Work to complete: For the records below, give the number of lines where the string "connections" occurs. Include nothing else.

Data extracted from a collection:
[Start of Attachment]
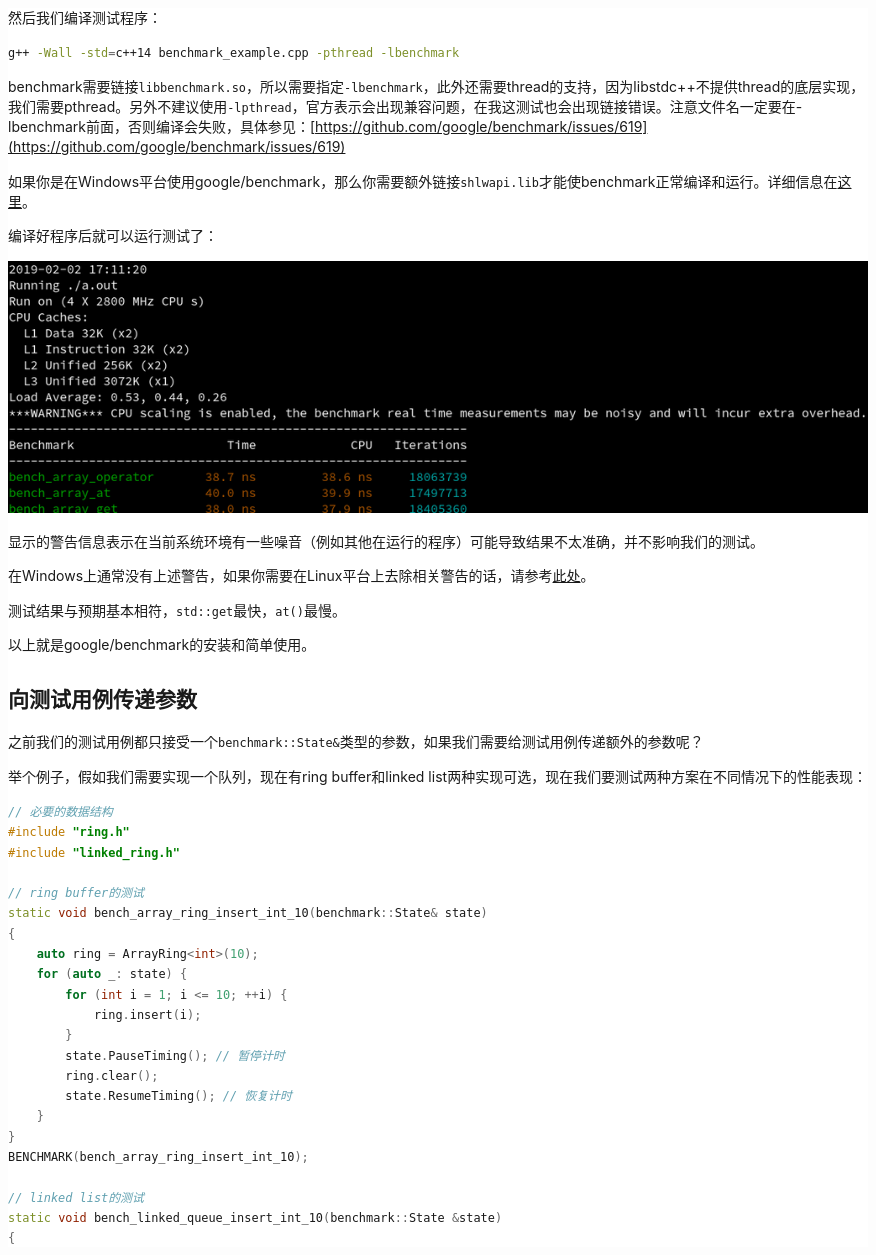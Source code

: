 然后我们编译测试程序：

```bash
g++ -Wall -std=c++14 benchmark_example.cpp -pthread -lbenchmark
```

benchmark需要链接`libbenchmark.so`，所以需要指定`-lbenchmark`，此外还需要thread的支持，因为libstdc++不提供thread的底层实现，我们需要pthread。另外不建议使用`-lpthread`，官方表示会出现兼容问题，在我这测试也会出现链接错误。注意文件名一定要在-lbenchmark前面，否则编译会失败，具体参见：[https://github.com/google/benchmark/issues/619](https://github.com/google/benchmark/issues/619)

如果你是在Windows平台使用google/benchmark，那么你需要额外链接`shlwapi.lib`才能使benchmark正常编译和运行。详细信息在[这里](https://github.com/google/benchmark/issues/202)。

编译好程序后就可以运行测试了：

![](images/1434464-20190202174605408-1507113876.png)

显示的警告信息表示在当前系统环境有一些噪音（例如其他在运行的程序）可能导致结果不太准确，并不影响我们的测试。

在Windows上通常没有上述警告，如果你需要在Linux平台上去除相关警告的话，请参考[此处](https://github.com/google/benchmark#disabling-cpu-frequency-scaling)。

测试结果与预期基本相符，`std::get`最快，`at()`最慢。

以上就是google/benchmark的安装和简单使用。



## 向测试用例传递参数

之前我们的测试用例都只接受一个`benchmark::State&`类型的参数，如果我们需要给测试用例传递额外的参数呢？

举个例子，假如我们需要实现一个队列，现在有ring buffer和linked list两种实现可选，现在我们要测试两种方案在不同情况下的性能表现：

```c++
// 必要的数据结构
#include "ring.h"
#include "linked_ring.h"
 
// ring buffer的测试
static void bench_array_ring_insert_int_10(benchmark::State& state)
{
    auto ring = ArrayRing<int>(10);
    for (auto _: state) {
        for (int i = 1; i <= 10; ++i) {
            ring.insert(i);
        }
        state.PauseTiming(); // 暂停计时
        ring.clear();
        state.ResumeTiming(); // 恢复计时
    }
}
BENCHMARK(bench_array_ring_insert_int_10);
 
// linked list的测试
static void bench_linked_queue_insert_int_10(benchmark::State &state)
{
```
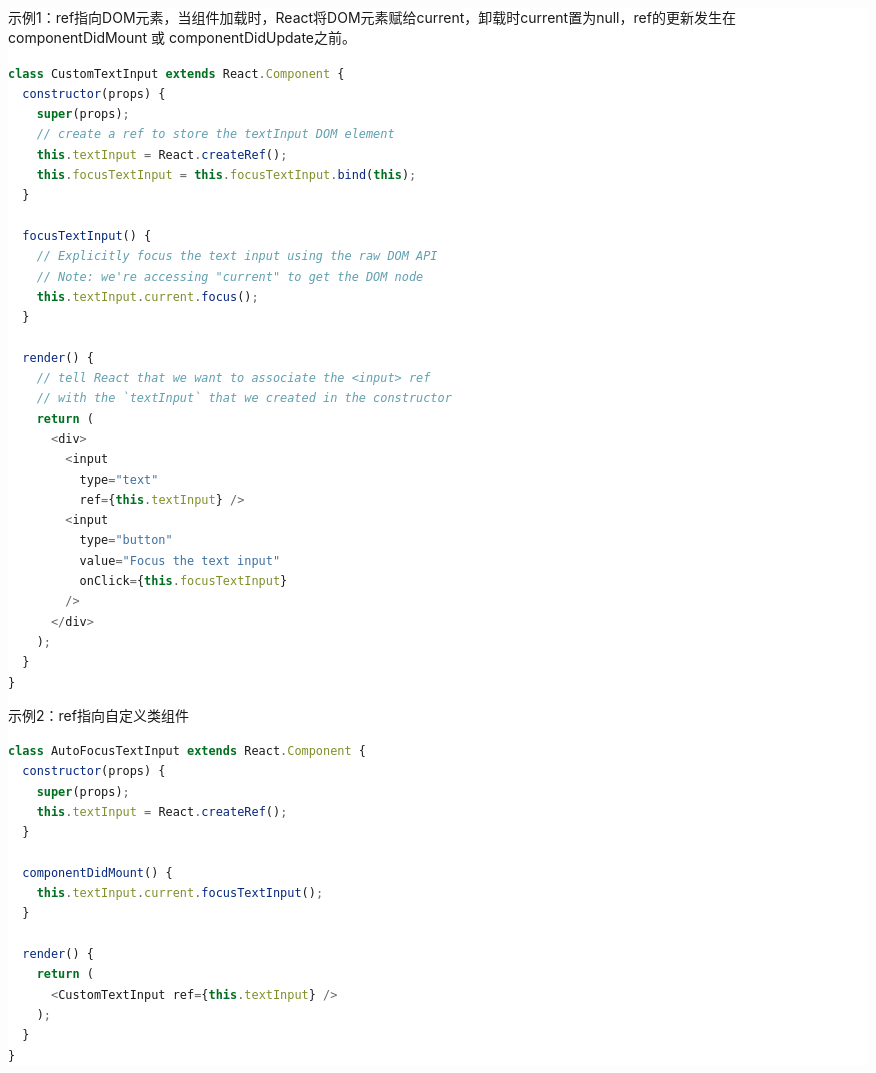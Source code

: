 示例1：ref指向DOM元素，当组件加载时，React将DOM元素赋给current，卸载时current置为null，ref的更新发生在componentDidMount 或 componentDidUpdate之前。

```js
class CustomTextInput extends React.Component {
  constructor(props) {
    super(props);
    // create a ref to store the textInput DOM element
    this.textInput = React.createRef();
    this.focusTextInput = this.focusTextInput.bind(this);
  }

  focusTextInput() {
    // Explicitly focus the text input using the raw DOM API
    // Note: we're accessing "current" to get the DOM node
    this.textInput.current.focus();
  }

  render() {
    // tell React that we want to associate the <input> ref
    // with the `textInput` that we created in the constructor
    return (
      <div>
        <input
          type="text"
          ref={this.textInput} />
        <input
          type="button"
          value="Focus the text input"
          onClick={this.focusTextInput}
        />
      </div>
    );
  }
}
```

示例2：ref指向自定义类组件

```js
class AutoFocusTextInput extends React.Component {
  constructor(props) {
    super(props);
    this.textInput = React.createRef();
  }

  componentDidMount() {
    this.textInput.current.focusTextInput();
  }

  render() {
    return (
      <CustomTextInput ref={this.textInput} />
    );
  }
}
```
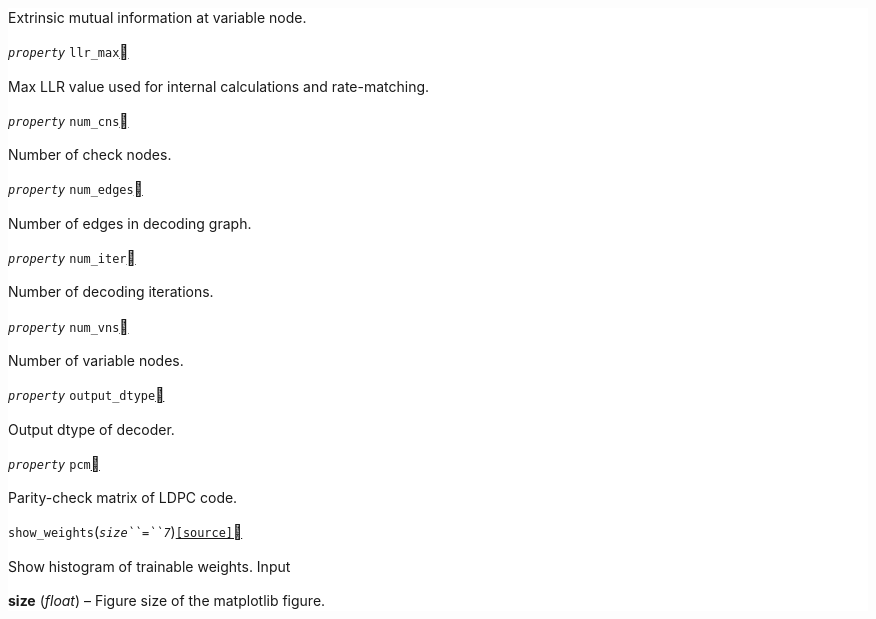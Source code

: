 Extrinsic mutual information at variable node.


<em class="property">`property` </em>`llr_max`<a class="headerlink" href="https://nvlabs.github.io/sionna/api/fec.ldpc.html#sionna.fec.ldpc.decoding.LDPCBPDecoder.llr_max" title="Permalink to this definition"></a>
    
Max LLR value used for internal calculations and rate-matching.


<em class="property">`property` </em>`num_cns`<a class="headerlink" href="https://nvlabs.github.io/sionna/api/fec.ldpc.html#sionna.fec.ldpc.decoding.LDPCBPDecoder.num_cns" title="Permalink to this definition"></a>
    
Number of check nodes.


<em class="property">`property` </em>`num_edges`<a class="headerlink" href="https://nvlabs.github.io/sionna/api/fec.ldpc.html#sionna.fec.ldpc.decoding.LDPCBPDecoder.num_edges" title="Permalink to this definition"></a>
    
Number of edges in decoding graph.


<em class="property">`property` </em>`num_iter`<a class="headerlink" href="https://nvlabs.github.io/sionna/api/fec.ldpc.html#sionna.fec.ldpc.decoding.LDPCBPDecoder.num_iter" title="Permalink to this definition"></a>
    
Number of decoding iterations.


<em class="property">`property` </em>`num_vns`<a class="headerlink" href="https://nvlabs.github.io/sionna/api/fec.ldpc.html#sionna.fec.ldpc.decoding.LDPCBPDecoder.num_vns" title="Permalink to this definition"></a>
    
Number of variable nodes.


<em class="property">`property` </em>`output_dtype`<a class="headerlink" href="https://nvlabs.github.io/sionna/api/fec.ldpc.html#sionna.fec.ldpc.decoding.LDPCBPDecoder.output_dtype" title="Permalink to this definition"></a>
    
Output dtype of decoder.


<em class="property">`property` </em>`pcm`<a class="headerlink" href="https://nvlabs.github.io/sionna/api/fec.ldpc.html#sionna.fec.ldpc.decoding.LDPCBPDecoder.pcm" title="Permalink to this definition"></a>
    
Parity-check matrix of LDPC code.


`show_weights`(<em class="sig-param">`size``=``7`</em>)<a class="reference internal" href="../_modules/sionna/fec/ldpc/decoding.html#LDPCBPDecoder.show_weights">`[source]`</a><a class="headerlink" href="https://nvlabs.github.io/sionna/api/fec.ldpc.html#sionna.fec.ldpc.decoding.LDPCBPDecoder.show_weights" title="Permalink to this definition"></a>
    
Show histogram of trainable weights.
Input
    
**size** (<em>float</em>) – Figure size of the matplotlib figure.




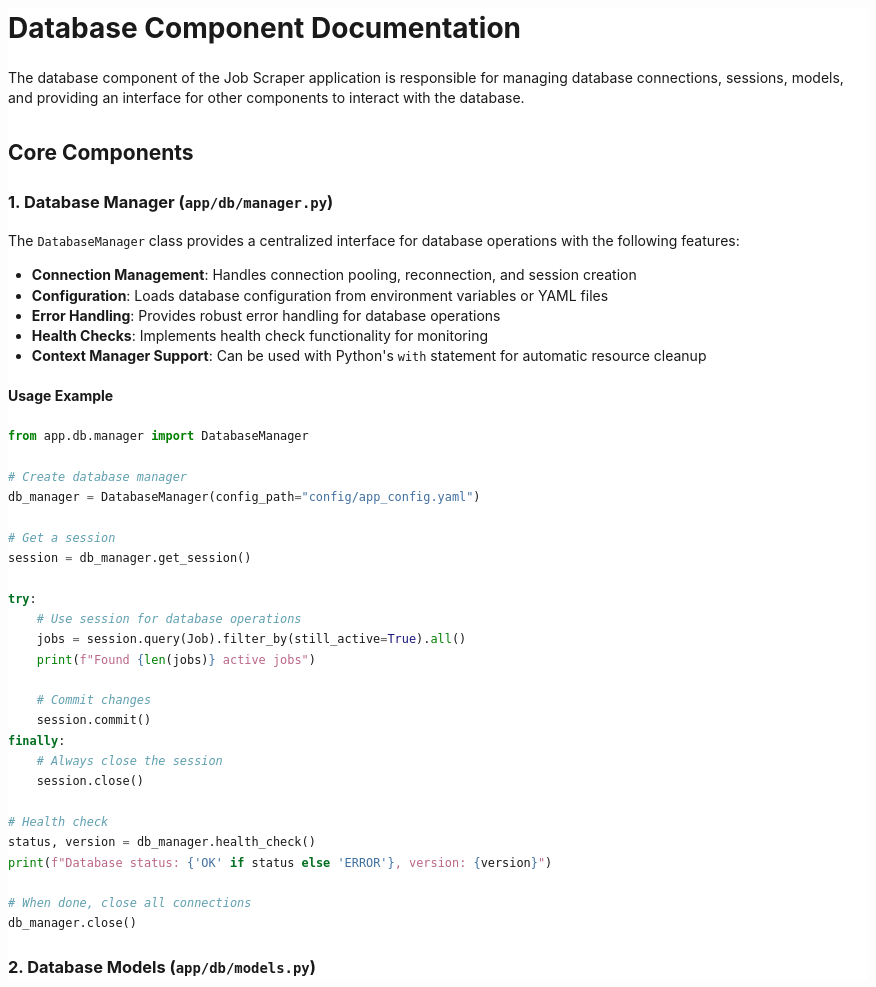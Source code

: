 # Database Component Documentation

The database component of the Job Scraper application is responsible for managing database connections, sessions, models, and providing an interface for other components to interact with the database.

## Core Components

### 1. Database Manager (`app/db/manager.py`)

The `DatabaseManager` class provides a centralized interface for database operations with the following features:

- **Connection Management**: Handles connection pooling, reconnection, and session creation
- **Configuration**: Loads database configuration from environment variables or YAML files
- **Error Handling**: Provides robust error handling for database operations
- **Health Checks**: Implements health check functionality for monitoring
- **Context Manager Support**: Can be used with Python's `with` statement for automatic resource cleanup

#### Usage Example

```python
from app.db.manager import DatabaseManager

# Create database manager
db_manager = DatabaseManager(config_path="config/app_config.yaml")

# Get a session
session = db_manager.get_session()

try:
    # Use session for database operations
    jobs = session.query(Job).filter_by(still_active=True).all()
    print(f"Found {len(jobs)} active jobs")
    
    # Commit changes
    session.commit()
finally:
    # Always close the session
    session.close()

# Health check
status, version = db_manager.health_check()
print(f"Database status: {'OK' if status else 'ERROR'}, version: {version}")

# When done, close all connections
db_manager.close()
```

### 2. Database Models (`app/db/models.py`)
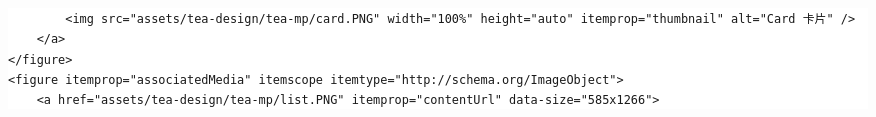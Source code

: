             <img src="assets/tea-design/tea-mp/card.PNG" width="100%" height="auto" itemprop="thumbnail" alt="Card 卡片" />
        </a>
    </figure>
    <figure itemprop="associatedMedia" itemscope itemtype="http://schema.org/ImageObject">
        <a href="assets/tea-design/tea-mp/list.PNG" itemprop="contentUrl" data-size="585x1266">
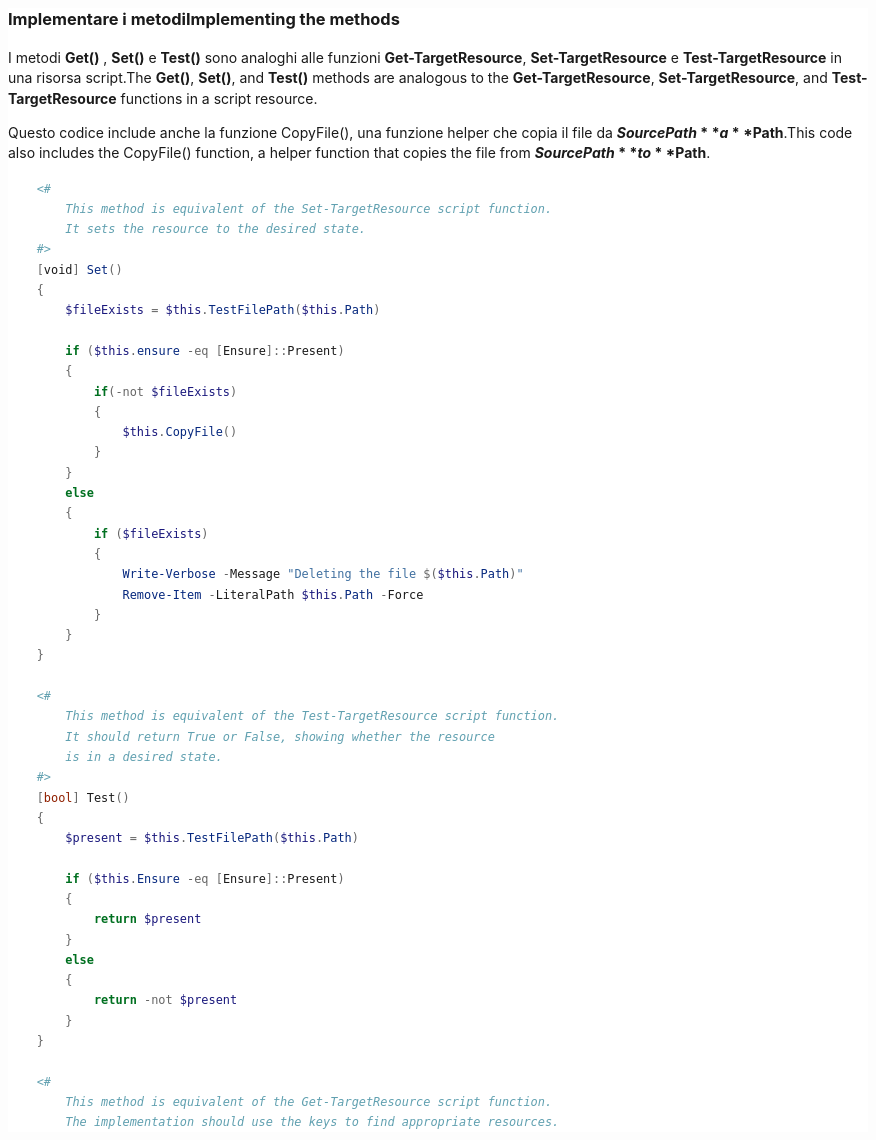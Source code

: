 ### <a name="implementing-the-methods"></a><span data-ttu-id="cf06b-135">Implementare i metodi</span><span class="sxs-lookup"><span data-stu-id="cf06b-135">Implementing the methods</span></span>

<span data-ttu-id="cf06b-136">I metodi **Get()** , **Set()** e **Test()** sono analoghi alle funzioni **Get-TargetResource**, **Set-TargetResource** e **Test-TargetResource** in una risorsa script.</span><span class="sxs-lookup"><span data-stu-id="cf06b-136">The **Get()**, **Set()**, and **Test()** methods are analogous to the **Get-TargetResource**, **Set-TargetResource**, and **Test-TargetResource** functions in a script resource.</span></span>

<span data-ttu-id="cf06b-137">Questo codice include anche la funzione CopyFile(), una funzione helper che copia il file da **$SourcePath** a **$Path**.</span><span class="sxs-lookup"><span data-stu-id="cf06b-137">This code also includes the CopyFile() function, a helper function that copies the file from **$SourcePath** to **$Path**.</span></span>

```powershell
    <#
        This method is equivalent of the Set-TargetResource script function.
        It sets the resource to the desired state.
    #>
    [void] Set()
    {
        $fileExists = $this.TestFilePath($this.Path)

        if ($this.ensure -eq [Ensure]::Present)
        {
            if(-not $fileExists)
            {
                $this.CopyFile()
            }
        }
        else
        {
            if ($fileExists)
            {
                Write-Verbose -Message "Deleting the file $($this.Path)"
                Remove-Item -LiteralPath $this.Path -Force
            }
        }
    }

    <#
        This method is equivalent of the Test-TargetResource script function.
        It should return True or False, showing whether the resource
        is in a desired state.
    #>
    [bool] Test()
    {
        $present = $this.TestFilePath($this.Path)

        if ($this.Ensure -eq [Ensure]::Present)
        {
            return $present
        }
        else
        {
            return -not $present
        }
    }

    <#
        This method is equivalent of the Get-TargetResource script function.
        The implementation should use the keys to find appropriate resources.
```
[End of Attachment]
Output for this exercise: 2